[[ Records provided open ]]

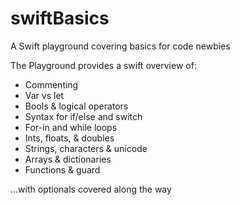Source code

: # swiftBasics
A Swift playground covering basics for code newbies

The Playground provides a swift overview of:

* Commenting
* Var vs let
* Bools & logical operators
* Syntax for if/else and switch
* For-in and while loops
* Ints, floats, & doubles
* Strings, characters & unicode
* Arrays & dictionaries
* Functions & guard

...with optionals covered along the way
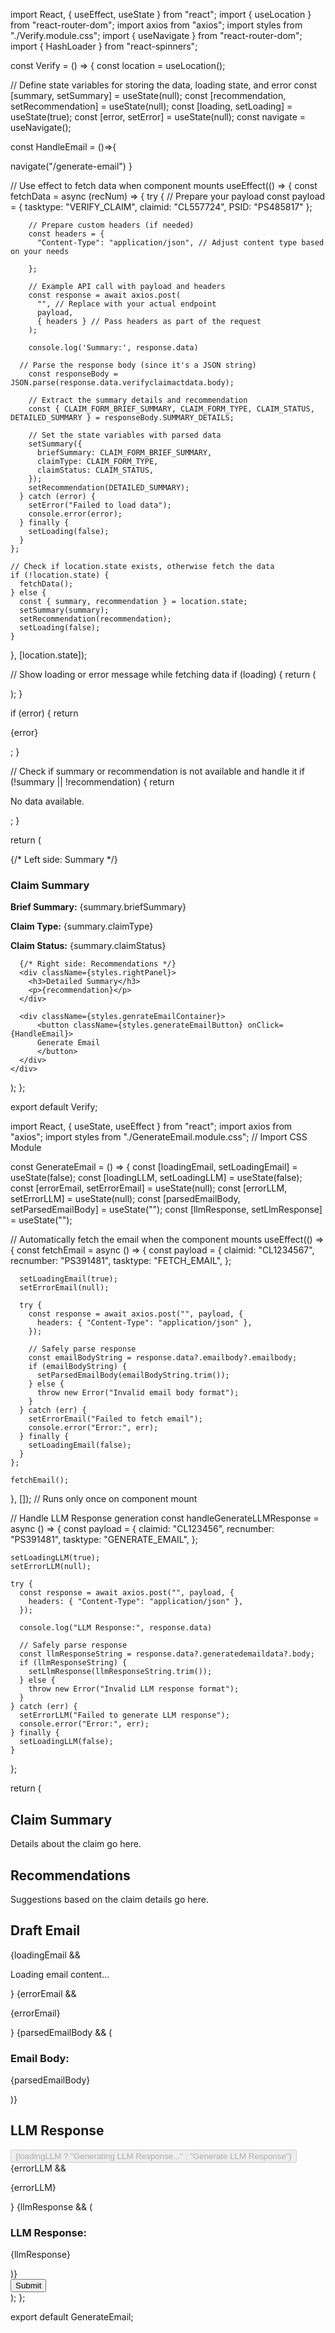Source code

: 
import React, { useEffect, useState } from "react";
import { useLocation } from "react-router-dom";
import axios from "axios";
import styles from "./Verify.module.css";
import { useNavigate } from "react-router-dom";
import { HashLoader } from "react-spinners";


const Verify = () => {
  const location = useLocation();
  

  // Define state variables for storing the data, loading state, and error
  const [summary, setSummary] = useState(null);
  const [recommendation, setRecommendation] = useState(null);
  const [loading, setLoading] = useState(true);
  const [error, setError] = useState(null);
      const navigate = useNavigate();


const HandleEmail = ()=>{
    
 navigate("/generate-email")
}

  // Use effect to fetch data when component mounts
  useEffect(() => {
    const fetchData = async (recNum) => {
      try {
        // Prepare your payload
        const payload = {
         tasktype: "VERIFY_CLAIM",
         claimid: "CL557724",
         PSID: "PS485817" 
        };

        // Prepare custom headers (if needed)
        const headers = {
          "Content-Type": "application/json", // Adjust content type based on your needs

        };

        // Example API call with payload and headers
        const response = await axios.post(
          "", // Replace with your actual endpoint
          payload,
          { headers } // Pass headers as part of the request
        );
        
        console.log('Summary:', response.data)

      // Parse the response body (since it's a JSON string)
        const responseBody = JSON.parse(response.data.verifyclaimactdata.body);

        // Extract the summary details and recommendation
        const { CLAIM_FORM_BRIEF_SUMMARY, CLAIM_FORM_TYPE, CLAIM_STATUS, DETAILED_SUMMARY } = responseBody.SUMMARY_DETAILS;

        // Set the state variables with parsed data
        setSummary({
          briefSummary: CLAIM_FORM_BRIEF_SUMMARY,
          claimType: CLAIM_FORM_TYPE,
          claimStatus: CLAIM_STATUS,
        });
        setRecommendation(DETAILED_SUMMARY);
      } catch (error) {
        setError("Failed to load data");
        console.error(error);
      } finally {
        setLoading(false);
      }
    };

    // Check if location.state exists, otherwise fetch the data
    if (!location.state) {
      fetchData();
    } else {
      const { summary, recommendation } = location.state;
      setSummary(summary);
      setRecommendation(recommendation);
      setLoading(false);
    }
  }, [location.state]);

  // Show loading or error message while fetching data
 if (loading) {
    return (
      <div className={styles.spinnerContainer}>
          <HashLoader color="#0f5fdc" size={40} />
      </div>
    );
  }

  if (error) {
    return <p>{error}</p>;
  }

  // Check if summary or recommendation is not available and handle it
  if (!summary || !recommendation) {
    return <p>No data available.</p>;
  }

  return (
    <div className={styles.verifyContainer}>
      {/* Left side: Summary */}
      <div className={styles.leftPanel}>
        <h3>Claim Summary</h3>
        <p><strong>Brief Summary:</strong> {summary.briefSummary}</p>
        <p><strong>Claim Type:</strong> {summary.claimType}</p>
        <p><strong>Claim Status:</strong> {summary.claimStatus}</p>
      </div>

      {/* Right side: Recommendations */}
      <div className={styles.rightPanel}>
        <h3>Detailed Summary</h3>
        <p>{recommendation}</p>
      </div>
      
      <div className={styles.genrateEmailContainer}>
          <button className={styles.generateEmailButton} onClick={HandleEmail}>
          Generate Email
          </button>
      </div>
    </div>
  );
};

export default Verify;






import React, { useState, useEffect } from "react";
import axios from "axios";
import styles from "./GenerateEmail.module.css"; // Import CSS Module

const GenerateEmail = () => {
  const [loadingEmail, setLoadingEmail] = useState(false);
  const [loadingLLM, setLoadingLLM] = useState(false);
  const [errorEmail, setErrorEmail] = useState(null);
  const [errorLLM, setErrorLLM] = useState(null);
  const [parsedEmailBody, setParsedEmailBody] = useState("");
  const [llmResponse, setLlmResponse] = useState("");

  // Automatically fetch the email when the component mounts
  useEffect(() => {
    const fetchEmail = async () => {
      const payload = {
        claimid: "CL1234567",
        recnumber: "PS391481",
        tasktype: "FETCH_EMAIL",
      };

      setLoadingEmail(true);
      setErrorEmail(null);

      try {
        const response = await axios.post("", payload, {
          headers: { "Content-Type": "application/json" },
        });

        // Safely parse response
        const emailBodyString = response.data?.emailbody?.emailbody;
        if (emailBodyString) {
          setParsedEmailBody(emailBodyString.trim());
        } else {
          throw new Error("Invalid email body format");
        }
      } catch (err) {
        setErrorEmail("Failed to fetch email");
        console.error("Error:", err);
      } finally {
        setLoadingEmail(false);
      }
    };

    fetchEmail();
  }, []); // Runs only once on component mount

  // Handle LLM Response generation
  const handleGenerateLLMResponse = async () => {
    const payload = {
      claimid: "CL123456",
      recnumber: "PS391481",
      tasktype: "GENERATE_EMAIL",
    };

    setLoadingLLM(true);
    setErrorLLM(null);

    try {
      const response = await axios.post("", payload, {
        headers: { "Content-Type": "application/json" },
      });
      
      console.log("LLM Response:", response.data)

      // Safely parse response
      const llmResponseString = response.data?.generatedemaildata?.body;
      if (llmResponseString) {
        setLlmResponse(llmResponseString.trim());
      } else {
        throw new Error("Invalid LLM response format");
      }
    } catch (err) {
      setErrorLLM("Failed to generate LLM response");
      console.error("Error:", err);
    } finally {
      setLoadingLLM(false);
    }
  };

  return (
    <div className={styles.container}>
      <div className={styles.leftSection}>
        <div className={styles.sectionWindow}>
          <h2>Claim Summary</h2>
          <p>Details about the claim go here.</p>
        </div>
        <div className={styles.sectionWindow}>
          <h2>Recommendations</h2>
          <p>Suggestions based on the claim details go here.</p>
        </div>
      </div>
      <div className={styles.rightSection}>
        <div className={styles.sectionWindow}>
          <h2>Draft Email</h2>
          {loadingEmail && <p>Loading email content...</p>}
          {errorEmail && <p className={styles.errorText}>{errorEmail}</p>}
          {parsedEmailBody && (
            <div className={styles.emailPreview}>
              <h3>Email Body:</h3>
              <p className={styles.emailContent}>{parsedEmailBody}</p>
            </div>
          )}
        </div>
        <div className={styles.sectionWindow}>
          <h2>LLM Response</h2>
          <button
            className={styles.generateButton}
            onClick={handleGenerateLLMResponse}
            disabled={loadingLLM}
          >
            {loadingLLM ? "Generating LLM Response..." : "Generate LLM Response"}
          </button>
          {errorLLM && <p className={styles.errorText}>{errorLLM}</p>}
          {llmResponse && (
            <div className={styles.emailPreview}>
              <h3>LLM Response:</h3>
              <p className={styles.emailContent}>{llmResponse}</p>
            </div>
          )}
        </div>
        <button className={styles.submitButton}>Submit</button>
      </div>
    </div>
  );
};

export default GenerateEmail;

[[ Records provided closed ]]
[[ Records provided open ]]

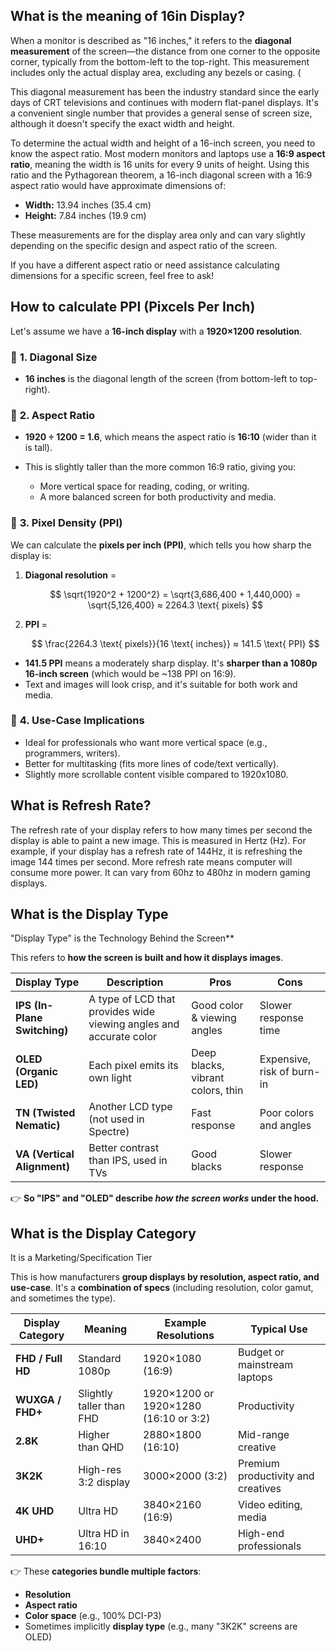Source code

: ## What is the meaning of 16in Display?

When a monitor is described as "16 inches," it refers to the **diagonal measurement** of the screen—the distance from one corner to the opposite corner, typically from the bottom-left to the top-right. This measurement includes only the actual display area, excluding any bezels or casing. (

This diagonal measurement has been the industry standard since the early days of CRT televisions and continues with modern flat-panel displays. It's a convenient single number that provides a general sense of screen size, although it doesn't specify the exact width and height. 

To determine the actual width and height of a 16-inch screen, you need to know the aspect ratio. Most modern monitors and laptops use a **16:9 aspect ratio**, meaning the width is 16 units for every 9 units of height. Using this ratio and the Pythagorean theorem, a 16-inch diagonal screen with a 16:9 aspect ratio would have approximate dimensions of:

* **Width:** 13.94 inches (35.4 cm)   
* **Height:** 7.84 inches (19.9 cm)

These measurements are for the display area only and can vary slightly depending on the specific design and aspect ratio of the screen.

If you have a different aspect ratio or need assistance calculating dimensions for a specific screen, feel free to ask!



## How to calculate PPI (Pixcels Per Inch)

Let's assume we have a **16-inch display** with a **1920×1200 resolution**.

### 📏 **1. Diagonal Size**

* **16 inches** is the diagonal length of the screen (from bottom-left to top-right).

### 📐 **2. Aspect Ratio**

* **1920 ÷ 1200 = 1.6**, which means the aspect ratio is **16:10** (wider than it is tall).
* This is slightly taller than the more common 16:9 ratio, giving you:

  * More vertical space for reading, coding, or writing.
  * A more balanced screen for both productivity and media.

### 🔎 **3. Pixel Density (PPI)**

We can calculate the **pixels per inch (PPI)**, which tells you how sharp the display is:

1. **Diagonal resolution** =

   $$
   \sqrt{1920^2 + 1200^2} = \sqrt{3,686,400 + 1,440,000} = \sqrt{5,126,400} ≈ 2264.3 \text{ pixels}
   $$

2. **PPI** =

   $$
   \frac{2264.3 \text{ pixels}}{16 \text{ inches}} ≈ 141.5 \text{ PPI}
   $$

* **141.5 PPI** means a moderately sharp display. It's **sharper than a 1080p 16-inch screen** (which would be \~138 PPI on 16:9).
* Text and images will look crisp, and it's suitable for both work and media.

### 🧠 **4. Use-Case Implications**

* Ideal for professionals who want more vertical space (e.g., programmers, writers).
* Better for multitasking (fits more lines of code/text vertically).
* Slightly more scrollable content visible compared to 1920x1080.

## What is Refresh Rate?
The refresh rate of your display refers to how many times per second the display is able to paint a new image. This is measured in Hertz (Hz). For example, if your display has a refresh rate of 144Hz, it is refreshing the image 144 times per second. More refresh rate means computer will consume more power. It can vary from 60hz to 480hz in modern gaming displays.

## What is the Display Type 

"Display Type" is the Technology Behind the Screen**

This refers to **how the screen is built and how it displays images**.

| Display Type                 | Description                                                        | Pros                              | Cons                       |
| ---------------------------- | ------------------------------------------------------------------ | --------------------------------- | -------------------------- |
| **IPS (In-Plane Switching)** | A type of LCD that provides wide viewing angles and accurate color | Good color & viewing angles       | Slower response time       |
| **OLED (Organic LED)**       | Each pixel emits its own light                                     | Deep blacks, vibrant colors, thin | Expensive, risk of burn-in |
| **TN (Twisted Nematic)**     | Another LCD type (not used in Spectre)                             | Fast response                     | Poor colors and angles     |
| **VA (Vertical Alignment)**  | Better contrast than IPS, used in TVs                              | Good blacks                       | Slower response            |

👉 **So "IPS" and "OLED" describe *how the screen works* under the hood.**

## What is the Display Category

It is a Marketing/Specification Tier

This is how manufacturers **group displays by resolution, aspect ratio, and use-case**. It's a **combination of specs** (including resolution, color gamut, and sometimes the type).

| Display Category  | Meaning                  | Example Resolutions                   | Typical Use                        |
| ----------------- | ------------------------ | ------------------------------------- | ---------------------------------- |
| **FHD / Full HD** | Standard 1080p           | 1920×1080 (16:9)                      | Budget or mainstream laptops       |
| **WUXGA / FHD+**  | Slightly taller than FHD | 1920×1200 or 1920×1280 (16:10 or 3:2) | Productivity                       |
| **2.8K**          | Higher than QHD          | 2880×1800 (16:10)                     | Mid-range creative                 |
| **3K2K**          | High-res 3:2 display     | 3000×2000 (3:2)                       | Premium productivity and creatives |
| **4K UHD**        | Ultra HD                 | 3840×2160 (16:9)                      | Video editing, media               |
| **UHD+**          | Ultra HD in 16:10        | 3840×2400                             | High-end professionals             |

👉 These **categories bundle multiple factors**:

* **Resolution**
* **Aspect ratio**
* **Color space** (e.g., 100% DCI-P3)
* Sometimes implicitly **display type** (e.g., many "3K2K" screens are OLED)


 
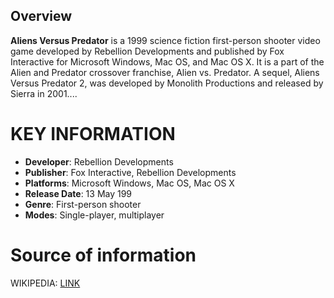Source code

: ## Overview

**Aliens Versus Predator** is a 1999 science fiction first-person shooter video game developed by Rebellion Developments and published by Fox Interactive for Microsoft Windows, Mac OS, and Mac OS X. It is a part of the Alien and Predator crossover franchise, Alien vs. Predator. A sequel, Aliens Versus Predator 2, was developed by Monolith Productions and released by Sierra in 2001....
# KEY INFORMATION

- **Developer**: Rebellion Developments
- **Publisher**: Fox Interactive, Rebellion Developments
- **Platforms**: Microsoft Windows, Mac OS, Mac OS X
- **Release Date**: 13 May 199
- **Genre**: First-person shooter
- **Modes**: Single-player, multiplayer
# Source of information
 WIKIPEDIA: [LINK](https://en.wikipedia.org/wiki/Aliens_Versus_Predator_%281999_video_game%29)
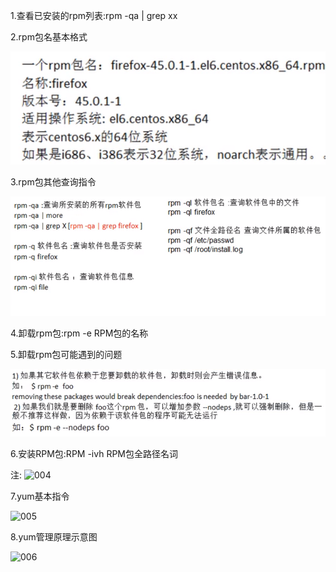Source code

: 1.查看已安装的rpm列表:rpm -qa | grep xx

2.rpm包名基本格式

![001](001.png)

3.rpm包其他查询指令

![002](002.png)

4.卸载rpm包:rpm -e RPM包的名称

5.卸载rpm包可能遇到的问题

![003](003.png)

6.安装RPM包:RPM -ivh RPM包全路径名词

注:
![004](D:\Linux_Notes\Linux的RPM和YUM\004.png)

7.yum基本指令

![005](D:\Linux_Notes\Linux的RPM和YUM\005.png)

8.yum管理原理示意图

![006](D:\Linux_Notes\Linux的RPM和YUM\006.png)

[[ Records provided closed ]]
[[ Records provided open ]]

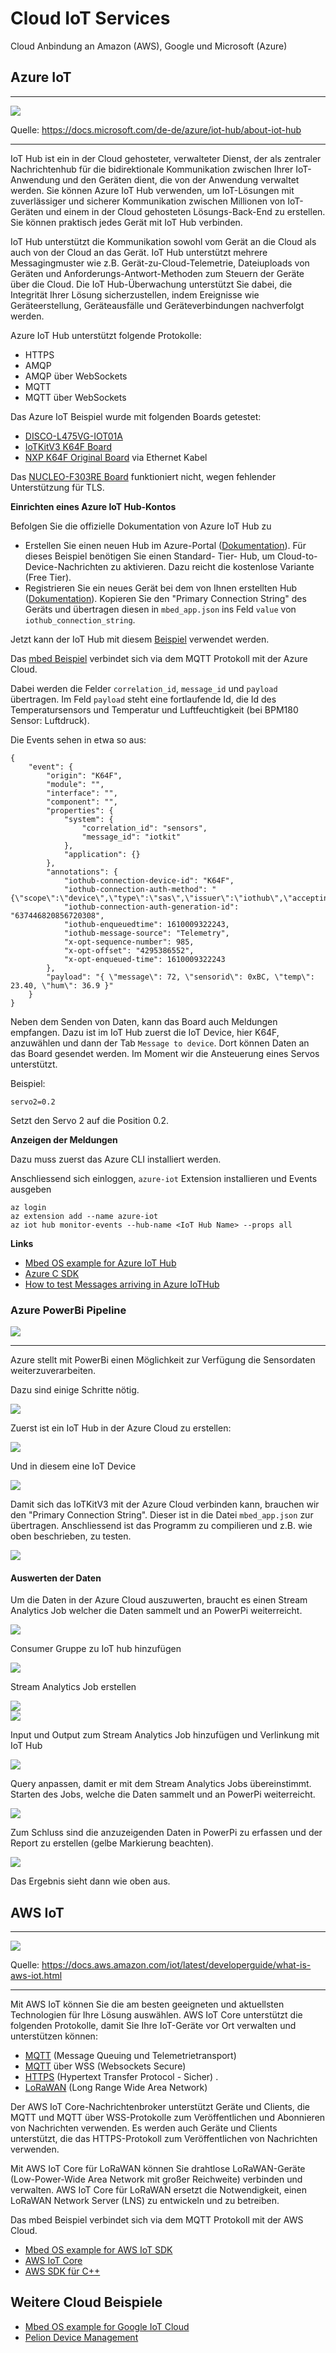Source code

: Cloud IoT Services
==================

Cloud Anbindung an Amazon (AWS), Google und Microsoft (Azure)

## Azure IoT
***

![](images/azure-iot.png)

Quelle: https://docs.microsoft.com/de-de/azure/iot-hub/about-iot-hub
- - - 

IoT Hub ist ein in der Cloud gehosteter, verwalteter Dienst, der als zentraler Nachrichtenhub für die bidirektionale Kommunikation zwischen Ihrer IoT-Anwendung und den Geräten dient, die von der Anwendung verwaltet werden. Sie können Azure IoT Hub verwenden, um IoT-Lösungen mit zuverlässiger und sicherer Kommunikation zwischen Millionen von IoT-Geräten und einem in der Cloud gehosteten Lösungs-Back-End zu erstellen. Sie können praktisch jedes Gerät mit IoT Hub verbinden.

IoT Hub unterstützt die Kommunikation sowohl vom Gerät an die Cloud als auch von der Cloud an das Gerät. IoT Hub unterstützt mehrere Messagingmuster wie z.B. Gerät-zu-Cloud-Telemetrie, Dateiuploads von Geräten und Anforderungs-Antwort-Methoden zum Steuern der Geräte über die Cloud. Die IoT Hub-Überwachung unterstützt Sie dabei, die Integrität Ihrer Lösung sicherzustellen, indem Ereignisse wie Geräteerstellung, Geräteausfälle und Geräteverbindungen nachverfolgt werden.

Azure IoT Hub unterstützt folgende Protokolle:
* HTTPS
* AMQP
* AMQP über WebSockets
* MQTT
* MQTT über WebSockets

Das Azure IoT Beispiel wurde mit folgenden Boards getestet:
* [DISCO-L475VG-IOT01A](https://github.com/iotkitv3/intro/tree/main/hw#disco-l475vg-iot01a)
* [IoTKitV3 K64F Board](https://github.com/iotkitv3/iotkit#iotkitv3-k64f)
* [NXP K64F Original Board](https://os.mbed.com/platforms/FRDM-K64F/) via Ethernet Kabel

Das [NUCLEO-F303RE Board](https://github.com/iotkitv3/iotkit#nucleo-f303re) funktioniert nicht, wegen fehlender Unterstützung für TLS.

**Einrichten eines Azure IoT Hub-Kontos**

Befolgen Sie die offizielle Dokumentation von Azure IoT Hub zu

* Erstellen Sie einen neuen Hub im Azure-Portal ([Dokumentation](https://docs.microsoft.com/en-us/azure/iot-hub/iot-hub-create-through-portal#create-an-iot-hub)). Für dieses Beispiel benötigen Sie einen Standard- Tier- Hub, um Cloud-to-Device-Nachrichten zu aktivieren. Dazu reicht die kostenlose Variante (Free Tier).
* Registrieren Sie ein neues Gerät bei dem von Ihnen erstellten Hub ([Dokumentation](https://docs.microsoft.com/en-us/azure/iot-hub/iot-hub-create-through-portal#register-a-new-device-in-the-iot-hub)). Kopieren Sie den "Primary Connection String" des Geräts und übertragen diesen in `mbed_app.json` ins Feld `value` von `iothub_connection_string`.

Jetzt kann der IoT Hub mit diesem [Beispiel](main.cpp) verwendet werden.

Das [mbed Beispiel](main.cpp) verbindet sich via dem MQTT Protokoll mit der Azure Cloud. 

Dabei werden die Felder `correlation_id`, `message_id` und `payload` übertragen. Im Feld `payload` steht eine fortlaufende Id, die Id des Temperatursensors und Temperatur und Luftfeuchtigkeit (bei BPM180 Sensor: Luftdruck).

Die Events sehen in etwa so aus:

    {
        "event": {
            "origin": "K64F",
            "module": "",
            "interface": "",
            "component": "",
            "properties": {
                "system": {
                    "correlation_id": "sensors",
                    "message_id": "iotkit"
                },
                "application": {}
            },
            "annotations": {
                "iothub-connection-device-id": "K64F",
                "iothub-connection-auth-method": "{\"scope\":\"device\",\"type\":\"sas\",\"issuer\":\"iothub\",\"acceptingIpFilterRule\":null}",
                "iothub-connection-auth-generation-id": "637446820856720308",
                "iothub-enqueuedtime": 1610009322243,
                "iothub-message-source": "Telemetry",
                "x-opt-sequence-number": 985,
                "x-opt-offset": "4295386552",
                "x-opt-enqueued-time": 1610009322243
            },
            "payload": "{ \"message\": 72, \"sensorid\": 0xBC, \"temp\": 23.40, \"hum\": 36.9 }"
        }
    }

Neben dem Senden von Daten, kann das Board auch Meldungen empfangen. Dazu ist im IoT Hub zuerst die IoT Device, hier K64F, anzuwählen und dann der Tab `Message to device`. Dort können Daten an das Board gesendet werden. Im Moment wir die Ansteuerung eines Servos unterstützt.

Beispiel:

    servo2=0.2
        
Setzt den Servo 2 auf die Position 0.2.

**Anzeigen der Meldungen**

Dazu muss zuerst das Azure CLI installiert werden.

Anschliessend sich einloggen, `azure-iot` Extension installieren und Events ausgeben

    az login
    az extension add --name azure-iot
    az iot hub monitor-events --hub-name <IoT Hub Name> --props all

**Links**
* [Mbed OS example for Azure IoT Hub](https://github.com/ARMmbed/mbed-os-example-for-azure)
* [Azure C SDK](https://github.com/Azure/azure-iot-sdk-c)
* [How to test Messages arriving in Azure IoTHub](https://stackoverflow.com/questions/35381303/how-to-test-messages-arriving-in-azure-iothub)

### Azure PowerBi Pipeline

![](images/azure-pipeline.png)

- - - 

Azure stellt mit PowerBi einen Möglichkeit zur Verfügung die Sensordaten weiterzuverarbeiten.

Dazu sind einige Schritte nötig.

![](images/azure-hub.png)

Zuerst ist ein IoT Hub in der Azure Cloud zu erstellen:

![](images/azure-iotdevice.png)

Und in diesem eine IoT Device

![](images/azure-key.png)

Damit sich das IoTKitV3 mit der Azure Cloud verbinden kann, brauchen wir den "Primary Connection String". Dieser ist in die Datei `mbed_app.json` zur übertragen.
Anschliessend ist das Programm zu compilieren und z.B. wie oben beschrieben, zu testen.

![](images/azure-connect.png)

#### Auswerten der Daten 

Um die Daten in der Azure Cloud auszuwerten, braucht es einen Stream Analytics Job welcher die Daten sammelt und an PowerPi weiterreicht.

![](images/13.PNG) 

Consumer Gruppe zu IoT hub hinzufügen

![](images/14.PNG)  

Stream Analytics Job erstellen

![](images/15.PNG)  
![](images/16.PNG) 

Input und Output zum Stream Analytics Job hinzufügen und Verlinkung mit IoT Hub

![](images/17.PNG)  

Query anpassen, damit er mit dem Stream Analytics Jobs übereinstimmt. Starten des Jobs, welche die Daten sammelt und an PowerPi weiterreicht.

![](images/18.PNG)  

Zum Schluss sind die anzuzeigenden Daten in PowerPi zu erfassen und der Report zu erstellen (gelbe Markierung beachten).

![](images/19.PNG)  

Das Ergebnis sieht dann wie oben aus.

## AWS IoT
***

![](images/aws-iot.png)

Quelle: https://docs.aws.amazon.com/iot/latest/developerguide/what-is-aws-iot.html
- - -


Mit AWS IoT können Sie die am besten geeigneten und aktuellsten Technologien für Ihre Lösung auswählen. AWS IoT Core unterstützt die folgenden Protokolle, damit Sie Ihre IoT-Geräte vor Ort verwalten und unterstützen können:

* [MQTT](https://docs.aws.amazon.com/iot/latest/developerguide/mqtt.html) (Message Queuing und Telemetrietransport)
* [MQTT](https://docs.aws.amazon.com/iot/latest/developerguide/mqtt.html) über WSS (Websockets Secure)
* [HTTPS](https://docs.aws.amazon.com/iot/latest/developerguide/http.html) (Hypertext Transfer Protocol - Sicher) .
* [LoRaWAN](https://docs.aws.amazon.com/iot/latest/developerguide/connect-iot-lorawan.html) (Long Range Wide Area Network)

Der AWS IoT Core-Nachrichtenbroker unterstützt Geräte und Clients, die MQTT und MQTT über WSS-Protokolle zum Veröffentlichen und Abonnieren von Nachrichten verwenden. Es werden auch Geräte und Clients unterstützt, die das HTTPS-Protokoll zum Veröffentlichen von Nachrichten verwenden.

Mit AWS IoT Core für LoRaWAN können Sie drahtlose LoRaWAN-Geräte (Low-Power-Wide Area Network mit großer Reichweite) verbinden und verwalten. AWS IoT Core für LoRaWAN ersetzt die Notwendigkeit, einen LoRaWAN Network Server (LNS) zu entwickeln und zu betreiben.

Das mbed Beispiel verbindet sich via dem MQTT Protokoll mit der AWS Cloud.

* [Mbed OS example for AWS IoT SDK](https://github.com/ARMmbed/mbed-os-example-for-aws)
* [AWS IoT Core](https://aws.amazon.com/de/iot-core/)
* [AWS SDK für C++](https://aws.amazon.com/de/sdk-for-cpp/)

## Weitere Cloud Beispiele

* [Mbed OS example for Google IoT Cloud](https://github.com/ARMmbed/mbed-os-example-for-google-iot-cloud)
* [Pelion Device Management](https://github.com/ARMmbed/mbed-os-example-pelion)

[[ Records provided closed ]]

■ What is needed: Start with the line above that contains "<h2>LLM Response</h2>" and end with the line that contains "export default GenerateEmail;". Write out those lines exactly, and only those.

■ Task answer:
          <h2>LLM Response</h2>
          <button
            className={styles.generateButton}
            onClick={handleGenerateLLMResponse}
            disabled={loadingLLM}
          >
            {loadingLLM ? "Generating LLM Response..." : "Generate LLM Response"}
          </button>
          {errorLLM && <p className={styles.errorText}>{errorLLM}</p>}
          {llmResponse && (
            <div className={styles.emailPreview}>
              <h3>LLM Response:</h3>
              <p className={styles.emailContent}>{llmResponse}</p>
            </div>
          )}
        </div>
        <button className={styles.submitButton}>Submit</button>
      </div>
    </div>
  );
};

export default GenerateEmail;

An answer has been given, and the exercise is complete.